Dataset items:
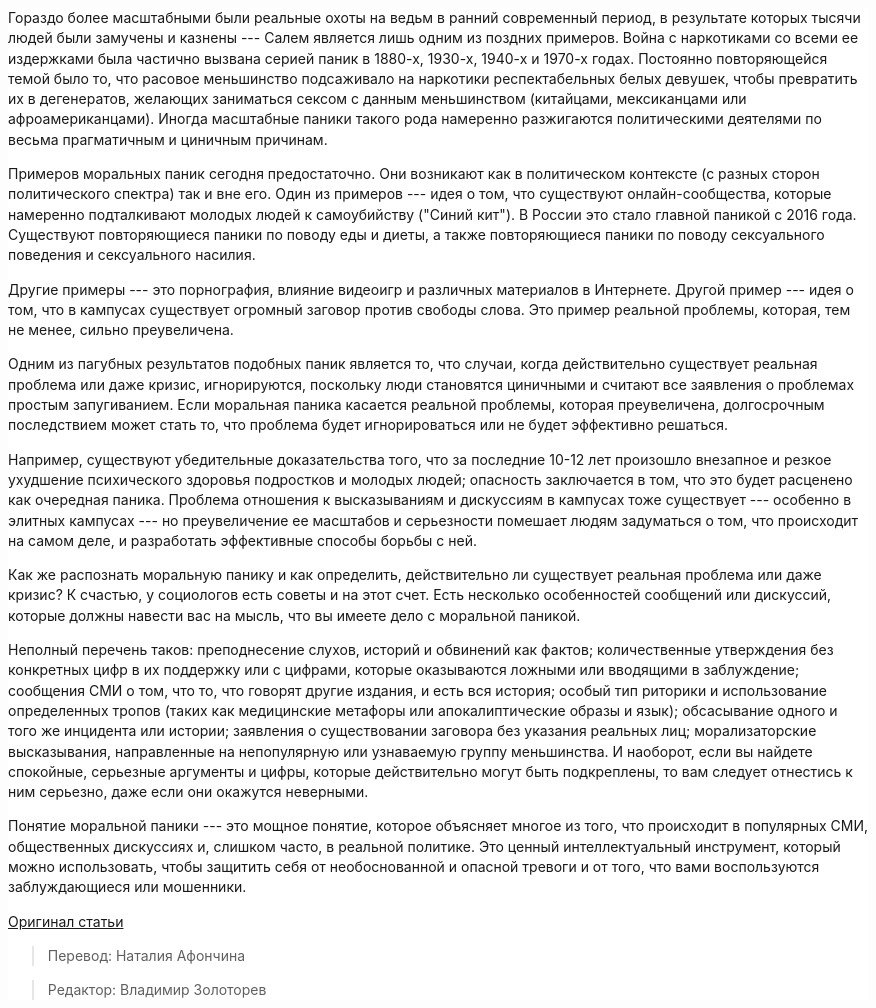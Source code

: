 Гораздо более масштабными были реальные охоты на ведьм в ранний современный период, в результате которых тысячи людей были замучены и казнены --- Салем является лишь одним из поздних примеров. Война с наркотиками со всеми ее издержками была частично вызвана серией паник в 1880-х, 1930-х, 1940-х и 1970-х годах. Постоянно повторяющейся темой было то, что расовое меньшинство подсаживало на наркотики респектабельных белых девушек, чтобы превратить их в дегенератов, желающих заниматься сексом с данным меньшинством (китайцами, мексиканцами или афроамериканцами). Иногда масштабные паники такого рода намеренно разжигаются политическими деятелями по весьма прагматичным и циничным причинам.

Примеров моральных паник сегодня предостаточно. Они возникают как в политическом контексте (с разных сторон политического спектра) так и вне его. Один из примеров --- идея о том, что существуют онлайн-сообщества, которые намеренно подталкивают молодых людей к самоубийству ("Синий кит"). В России это стало главной паникой с 2016 года. Существуют повторяющиеся паники по поводу еды и диеты, а также повторяющиеся паники по поводу сексуального поведения и сексуального насилия.

Другие примеры --- это порнография,  влияние видеоигр и различных материалов в Интернете. Другой пример --- идея о том, что в кампусах существует огромный заговор против свободы слова. Это пример реальной проблемы, которая, тем не менее, сильно преувеличена.

Одним из пагубных результатов подобных паник является то, что случаи, когда действительно существует реальная проблема или даже кризис, игнорируются, поскольку люди становятся циничными и считают все заявления о проблемах простым запугиванием. Если моральная паника касается реальной проблемы, которая преувеличена, долгосрочным последствием может стать то, что проблема будет игнорироваться или не будет эффективно решаться.

Например, существуют убедительные доказательства того, что за последние 10-12 лет произошло внезапное и резкое ухудшение психического здоровья подростков и молодых людей; опасность заключается в том, что это будет расценено как очередная паника. Проблема отношения к высказываниям и дискуссиям в кампусах тоже существует --- особенно в элитных кампусах --- но преувеличение ее масштабов и серьезности помешает людям задуматься о том, что происходит на самом деле, и разработать эффективные способы борьбы с ней.

Как же распознать моральную панику и как определить, действительно ли существует реальная проблема или даже кризис? К счастью, у социологов есть советы и на этот счет. Есть несколько особенностей сообщений или дискуссий, которые должны навести вас на мысль, что вы имеете дело с моральной паникой.

Неполный перечень таков: преподнесение слухов, историй и обвинений как фактов; количественные утверждения без конкретных цифр в их поддержку или с цифрами, которые оказываются ложными или вводящими в заблуждение; сообщения СМИ о том, что то, что говорят другие издания, и есть вся история; особый тип риторики и использование определенных тропов (таких как медицинские метафоры или апокалиптические образы и язык); обсасывание одного и того же инцидента или истории; заявления о существовании заговора без указания реальных лиц; морализаторские высказывания, направленные на непопулярную или узнаваемую группу меньшинства. И наоборот, если вы найдете спокойные, серьезные аргументы и цифры, которые действительно могут быть подкреплены, то вам следует отнестись к ним серьезно, даже если они окажутся неверными.

Понятие моральной паники --- это мощное понятие, которое объясняет многое из того, что происходит в популярных СМИ, общественных дискуссиях и, слишком часто, в реальной политике. Это ценный интеллектуальный инструмент, который можно использовать, чтобы защитить себя от необоснованной и опасной тревоги и от того, что вами воспользуются заблуждающиеся или  мошенники.

[Оригинал статьи](https://www.aier.org/article/the-anatomy-of-a-moral-panic/)

> Перевод: Наталия Афончина

> Редактор: Владимир Золоторев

■ What you need to do ■
Filter the records above for the string "паника" and copy each matching line.

■ Solution for this task ■
Одним из пагубных результатов подобных паник является то, что случаи, когда действительно существует реальная проблема или даже кризис, игнорируются, поскольку люди становятся циничными и считают все заявления о проблемах простым запугиванием. Если моральная паника касается реальной проблемы, которая преувеличена, долгосрочным последствием может стать то, что проблема будет игнорироваться или не будет эффективно решаться.
Например, существуют убедительные доказательства того, что за последние 10-12 лет произошло внезапное и резкое ухудшение психического здоровья подростков и молодых людей; опасность заключается в том, что это будет расценено как очередная паника. Проблема отношения к высказываниям и дискуссиям в кампусах тоже существует --- особенно в элитных кампусах --- но преувеличение ее масштабов и серьезности помешает людям задуматься о том, что происходит на самом деле, и разработать эффективные способы борьбы с ней.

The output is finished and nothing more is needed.